_Directions for this task_:
In the data below, locate each line with the word "which" and list it.

_Entries shown_:
..........
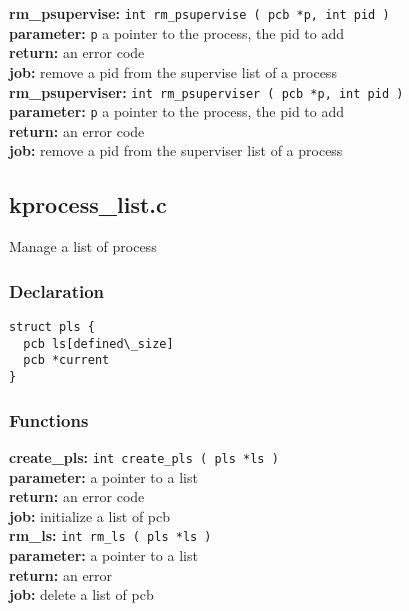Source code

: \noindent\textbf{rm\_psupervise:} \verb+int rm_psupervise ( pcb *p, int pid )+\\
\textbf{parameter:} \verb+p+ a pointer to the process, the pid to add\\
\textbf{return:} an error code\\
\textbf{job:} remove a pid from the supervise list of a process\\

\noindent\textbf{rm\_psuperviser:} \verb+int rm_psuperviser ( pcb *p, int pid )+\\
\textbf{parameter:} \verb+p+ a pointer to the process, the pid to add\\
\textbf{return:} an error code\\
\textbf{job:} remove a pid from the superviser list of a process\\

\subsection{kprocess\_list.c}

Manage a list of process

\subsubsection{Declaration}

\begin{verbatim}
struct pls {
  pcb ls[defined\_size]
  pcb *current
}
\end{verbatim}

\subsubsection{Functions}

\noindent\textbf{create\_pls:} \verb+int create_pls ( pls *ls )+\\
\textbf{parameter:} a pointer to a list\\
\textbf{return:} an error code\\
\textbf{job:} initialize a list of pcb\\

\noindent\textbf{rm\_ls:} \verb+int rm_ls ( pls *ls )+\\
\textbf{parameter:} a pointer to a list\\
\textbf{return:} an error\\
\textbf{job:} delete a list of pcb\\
..........
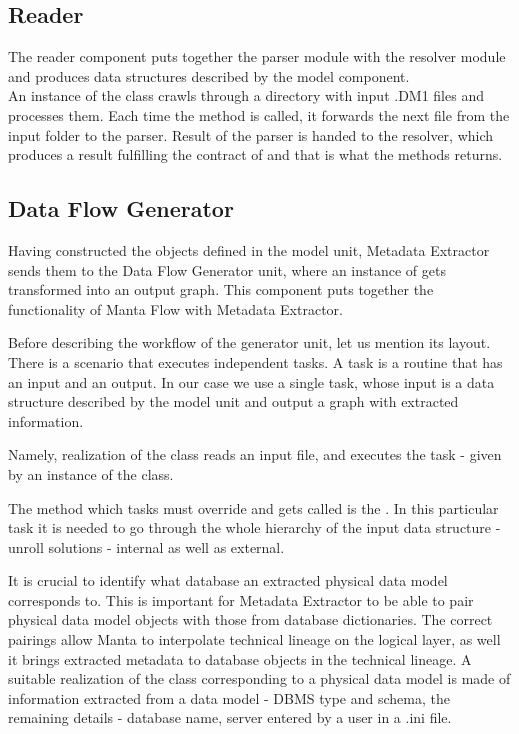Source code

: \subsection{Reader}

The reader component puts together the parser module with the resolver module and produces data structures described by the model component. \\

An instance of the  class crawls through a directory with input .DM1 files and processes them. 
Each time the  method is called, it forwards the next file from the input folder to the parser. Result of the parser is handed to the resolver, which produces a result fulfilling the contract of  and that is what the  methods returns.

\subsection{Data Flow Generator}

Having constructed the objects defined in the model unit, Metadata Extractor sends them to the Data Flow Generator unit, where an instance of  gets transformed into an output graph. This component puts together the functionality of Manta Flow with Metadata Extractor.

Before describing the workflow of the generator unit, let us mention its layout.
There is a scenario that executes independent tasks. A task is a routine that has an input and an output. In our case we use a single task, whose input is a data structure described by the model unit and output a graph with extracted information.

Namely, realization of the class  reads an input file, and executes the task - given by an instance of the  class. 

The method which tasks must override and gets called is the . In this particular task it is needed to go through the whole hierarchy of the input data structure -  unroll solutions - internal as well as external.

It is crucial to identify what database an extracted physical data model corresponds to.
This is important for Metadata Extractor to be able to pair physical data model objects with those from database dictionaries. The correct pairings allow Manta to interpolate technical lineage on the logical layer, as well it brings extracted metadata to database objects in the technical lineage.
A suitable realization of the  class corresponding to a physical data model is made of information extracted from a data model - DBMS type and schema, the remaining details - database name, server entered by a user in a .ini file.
..........
_Completed exercise_:
Each time the  method is called, it forwards the next file from the input folder to the parser. Result of the parser is handed to the resolver, which produces a result fulfilling the contract of  and that is what the  methods returns.
The method which tasks must override and gets called is the . In this particular task it is needed to go through the whole hierarchy of the input data structure -  unroll solutions - internal as well as external.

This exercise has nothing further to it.